Recientes acusaciones del gobierno de Estados Unidos señalan que el presidente de Venezuela, Nicolás Maduro, mantiene presuntos vínculos con el crimen organizado y grupos del narcotráfico que operan en México, como el Cártel de Sinaloa y el grupo armado Tren de Aragua, asi como el grupo Los Zetas, según declaraciones de autoridades estadounidenses y el aumento a 50 millones de dólares en la recompensa ofrecida por información que conduzca a su detención.
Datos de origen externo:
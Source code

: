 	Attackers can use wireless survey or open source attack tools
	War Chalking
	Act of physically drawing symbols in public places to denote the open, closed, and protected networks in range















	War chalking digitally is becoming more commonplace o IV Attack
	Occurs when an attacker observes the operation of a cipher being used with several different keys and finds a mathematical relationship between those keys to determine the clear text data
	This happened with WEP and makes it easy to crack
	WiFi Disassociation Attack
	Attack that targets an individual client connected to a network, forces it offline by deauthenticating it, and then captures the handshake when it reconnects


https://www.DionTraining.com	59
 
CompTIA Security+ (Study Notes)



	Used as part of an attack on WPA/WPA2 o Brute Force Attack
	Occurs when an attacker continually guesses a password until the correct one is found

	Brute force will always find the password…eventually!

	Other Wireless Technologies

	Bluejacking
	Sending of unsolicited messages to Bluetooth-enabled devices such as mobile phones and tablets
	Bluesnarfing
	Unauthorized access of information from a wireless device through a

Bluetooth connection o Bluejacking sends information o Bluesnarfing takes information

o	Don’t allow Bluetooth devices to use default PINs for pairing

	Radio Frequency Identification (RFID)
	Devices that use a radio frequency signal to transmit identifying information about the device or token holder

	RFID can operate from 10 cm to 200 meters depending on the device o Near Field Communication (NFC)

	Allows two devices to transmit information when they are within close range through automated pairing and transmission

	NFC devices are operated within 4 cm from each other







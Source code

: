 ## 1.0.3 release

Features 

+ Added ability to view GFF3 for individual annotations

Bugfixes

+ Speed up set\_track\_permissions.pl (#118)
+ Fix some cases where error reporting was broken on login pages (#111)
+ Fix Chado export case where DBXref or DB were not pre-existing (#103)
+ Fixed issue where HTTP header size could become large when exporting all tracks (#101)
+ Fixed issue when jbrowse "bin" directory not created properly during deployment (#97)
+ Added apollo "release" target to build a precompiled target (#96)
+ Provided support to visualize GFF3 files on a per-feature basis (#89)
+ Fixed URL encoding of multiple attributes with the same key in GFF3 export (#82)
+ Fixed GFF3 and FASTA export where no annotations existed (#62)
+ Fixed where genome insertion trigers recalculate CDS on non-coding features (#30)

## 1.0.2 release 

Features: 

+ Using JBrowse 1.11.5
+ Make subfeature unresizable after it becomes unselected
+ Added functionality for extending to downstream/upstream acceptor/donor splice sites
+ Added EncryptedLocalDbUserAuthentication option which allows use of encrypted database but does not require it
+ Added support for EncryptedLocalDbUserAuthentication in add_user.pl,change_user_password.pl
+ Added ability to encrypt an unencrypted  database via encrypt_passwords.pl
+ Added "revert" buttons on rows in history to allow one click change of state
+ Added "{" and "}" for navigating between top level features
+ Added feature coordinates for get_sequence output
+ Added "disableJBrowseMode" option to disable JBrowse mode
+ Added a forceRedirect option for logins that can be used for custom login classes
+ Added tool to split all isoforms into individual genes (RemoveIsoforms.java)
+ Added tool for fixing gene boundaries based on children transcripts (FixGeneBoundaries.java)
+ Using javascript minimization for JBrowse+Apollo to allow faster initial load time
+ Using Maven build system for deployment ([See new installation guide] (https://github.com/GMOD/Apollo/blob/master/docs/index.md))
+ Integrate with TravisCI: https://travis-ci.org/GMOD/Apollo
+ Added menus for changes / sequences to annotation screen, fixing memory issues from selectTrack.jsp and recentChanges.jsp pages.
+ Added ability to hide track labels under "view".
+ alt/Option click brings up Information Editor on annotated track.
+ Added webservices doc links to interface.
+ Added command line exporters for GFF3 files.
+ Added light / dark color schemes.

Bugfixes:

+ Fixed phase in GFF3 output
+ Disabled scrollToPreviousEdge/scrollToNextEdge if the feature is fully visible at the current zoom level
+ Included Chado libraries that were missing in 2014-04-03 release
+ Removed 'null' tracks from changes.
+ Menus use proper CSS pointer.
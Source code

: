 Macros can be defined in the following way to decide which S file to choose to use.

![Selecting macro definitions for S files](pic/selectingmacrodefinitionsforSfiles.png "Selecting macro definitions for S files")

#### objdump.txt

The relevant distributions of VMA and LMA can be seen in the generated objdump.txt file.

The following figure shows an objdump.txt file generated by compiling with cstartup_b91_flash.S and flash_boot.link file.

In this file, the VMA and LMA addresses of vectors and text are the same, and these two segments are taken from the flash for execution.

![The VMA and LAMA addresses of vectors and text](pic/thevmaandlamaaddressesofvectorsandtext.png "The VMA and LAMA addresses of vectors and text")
La acusación forma parte de una investigación más amplia en la que también se ha señalado que Maduro y altos mandos venezolanos estarían ligados al Cartel de los Soles, organización que el Departamento de Estado de EE.UU. ha descrito como involucrada en el tráfico de cocaína hacia territorio norteamericano y considerada por Washington como una amenaza a la seguridad regional.
Sin embargo, desde México, la presidenta Claudia Sheinbaum aseguró que no existe ninguna investigación oficial en el país sobre posibles nexos entre Maduro y el Cártel de Sinaloa, y pidió a las autoridades estadounidenses presentar evidencia que respalde sus afirmaciones.
En este contexto de tensiones geopolíticas y de seguridad internacional, las acusaciones han generado debate sobre la verdad de los presuntos vínculos, la respuesta de distintos gobiernos y la necesidad de evidencia verificable para sustentar tales señalamientos.